The NETS team soon arrived and at midnight the seriously ill baby and her mum boarded with a specialist paediatric nurse and doctor. Fitted with high tech equipment,  the NETS plane is an intensive care unit in the sky, swiftly connecting the sickest babies in remote and regional NSW with the life-saving medical care they need. Natasha was in shock, and everything was a blur, but she’ll never forget the way the NETS team worked intently to keep Halle alive.

“It didn’t feel like we were on the plane long,” Natasha recalls. “I couldn’t see much, but I could hear the machines beeping and every time something went off, the NETS team would reassure me Halle was doing ok. I liked how the NETS team never spoke down to me. They gave me all the information I needed to keep me grounded.”

Thanks to NETS and people like you who support this life-saving service, Halle was kept stable and was in the care of the Grace Centre for Newborn Intensive Care within hours, giving her every chance to survive. It was discovered her liver failure had been caused by an enterovirus, which are usually mild but can be deadly to newborns. “It was as though her body went ‘something's really wrong. I'm going to stop heating everything, except my heart and my brain’, which is why she was so cold,” explains Natasha.

There was no cure or treatment for this virus, but the huge team of doctors, with world class resources at their fingertips was best placed to keep Halle as healthy as possible, so she could fight this. The tired mum and dad kept a vigil and coped by adding reflections and photos of her little girl to a journal gifted by the hospital.

An agonising four weeks after they touched down with NETS in Sydney, doctors gave Natasha and Jonathan the remarkable news that “she’s going to be ok”. It was only then they learnt just one in four babies like Halle will survive.

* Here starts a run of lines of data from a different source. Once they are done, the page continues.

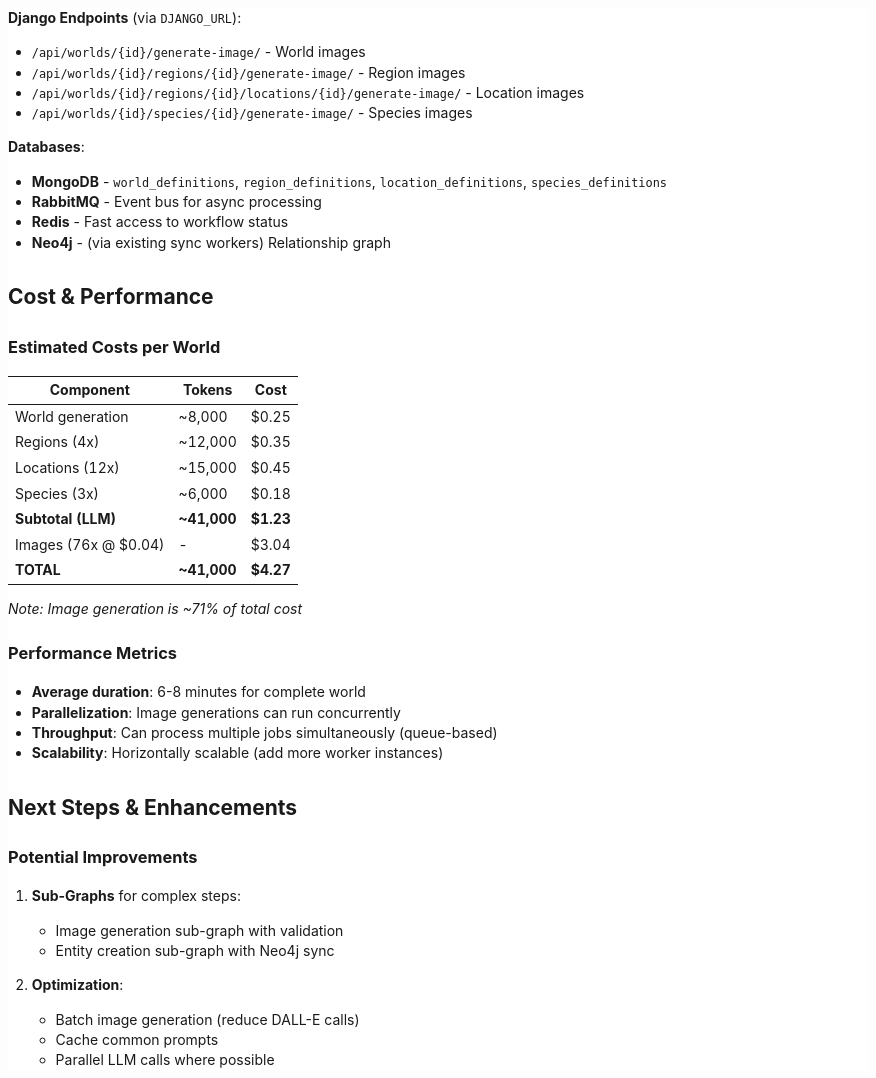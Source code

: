 **Django Endpoints** (via `DJANGO_URL`):
- `/api/worlds/{id}/generate-image/` - World images
- `/api/worlds/{id}/regions/{id}/generate-image/` - Region images
- `/api/worlds/{id}/regions/{id}/locations/{id}/generate-image/` - Location images
- `/api/worlds/{id}/species/{id}/generate-image/` - Species images

**Databases**:
- **MongoDB** - `world_definitions`, `region_definitions`, `location_definitions`, `species_definitions`
- **RabbitMQ** - Event bus for async processing
- **Redis** - Fast access to workflow status
- **Neo4j** - (via existing sync workers) Relationship graph

## Cost & Performance

### Estimated Costs per World

| Component | Tokens | Cost |
|-----------|--------|------|
| World generation | ~8,000 | $0.25 |
| Regions (4x) | ~12,000 | $0.35 |
| Locations (12x) | ~15,000 | $0.45 |
| Species (3x) | ~6,000 | $0.18 |
| **Subtotal (LLM)** | **~41,000** | **$1.23** |
| Images (76x @ $0.04) | - | $3.04 |
| **TOTAL** | **~41,000** | **$4.27** |

*Note: Image generation is ~71% of total cost*

### Performance Metrics

- **Average duration**: 6-8 minutes for complete world
- **Parallelization**: Image generations can run concurrently
- **Throughput**: Can process multiple jobs simultaneously (queue-based)
- **Scalability**: Horizontally scalable (add more worker instances)

## Next Steps & Enhancements

### Potential Improvements

1. **Sub-Graphs** for complex steps:
   - Image generation sub-graph with validation
   - Entity creation sub-graph with Neo4j sync

2. **Optimization**:
   - Batch image generation (reduce DALL-E calls)
   - Cache common prompts
   - Parallel LLM calls where possible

Today, Halle is a happy, healthy five-year-old and has just started kindergarten. Natasha knows how different things could have been without NETS and people like you who help fund this life-saving service:

“Halle wouldn’t be here without NETS,” she says. “Neonatal care is so different to other care and while our country hospitals are amazing, they don’t have those services. We need to get these experts out here to us on a plane, and it can’t happen without money. It’s thanks to the people who support NETS that we have our little girl.”